Students of Kookmin University has also shown efforts to stop the project. Emergency Planning Committee (EPC) stepped up to react against the reconstructing actions of the school, going on a stay-in strike at Adminition Hall, similar to the strike at Ewha. Upon the completion of the strike, EPC and the school body came to an agreement which stated the following. First, sessions for student representative and officials from Office of Student Affairs to sit down and discuss university matters should be guaranteed periodically. Second, students and president of the university should have a meeting twice a semester to discuss university matters. Third, the stance of the president of the university and the university body is announced to all school members through e-mail.
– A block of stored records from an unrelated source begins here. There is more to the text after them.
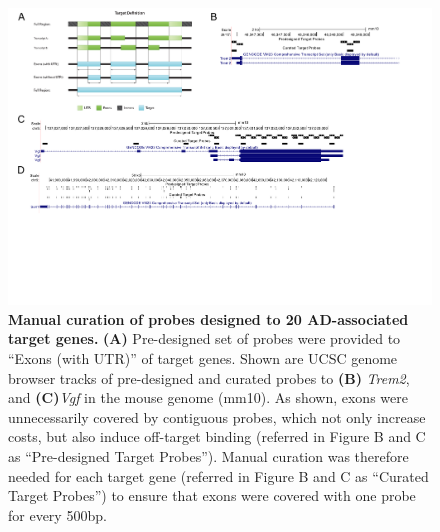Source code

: \begin{landscape}
	\begin{figure}[!ht]
		\begin{center}
			\includegraphics[page=1,trim={0cm 10cm 0cm 0cm},clip,scale = 0.90]{Figures/TargetProbes_Visualisation.pdf}
		\end{center}
		\captionsetup{width=1.5\textwidth}
		\caption[Manual curation of probes designed to 20 AD-associated target genes]%
		{\textbf{Manual curation of probes designed to 20 AD-associated target genes.} \textbf{(A)} Pre-designed set of probes were provided to “Exons (with UTR)” of target genes. Shown are UCSC genome browser tracks of pre-designed and curated probes to \textbf{(B)} \textit{Trem2}, and \textbf{(C)}\textit{Vgf} in the mouse genome (mm10). As shown, exons were unnecessarily covered by contiguous probes, which not only increase costs, but also induce off-target binding (referred in Figure B and C as “Pre-designed Target Probes”). Manual curation was therefore needed for each target gene (referred in Figure B and C as “Curated Target Probes”) to ensure that exons were covered with one probe for every 500bp. }
		\label{fig:target_probes_eg}
	\end{figure}
\end{landscape}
Further opposing actions are expected to take place as a co-operative act between students, colleges and student representatives.
With many actions opposing the PRIME project, the prevalent opinion among students is that it looks down upon certain majors such as liberal arts, art and music because they don’t have a direct correlation with the employment rate. However, students believe that this approach is wrong as the goal of universities is to educate rather than to increase the employment rate.
“Never in the history of Humanities was university education measured in employment rate or an objective criterion,” said Bang Byeong-won, the president of College of Liberal Arts student union at Inha University. “The way the PRIME project is assessing Humanities in certain standards is unacceptable.”
Also, some students shared worries that PRIME project would have detrimental effects to the society.
“Due to the development of advanced technology, societies worldwide are recognizing the need to come up with creative content based on ideas stemming from the liberal arts,” said a freshman majoring in Asian History in Seoul National University. “Continuing to increase investments only on fields of probability calculation, like the PRIME project, is a plan that lags behind today’s trend.”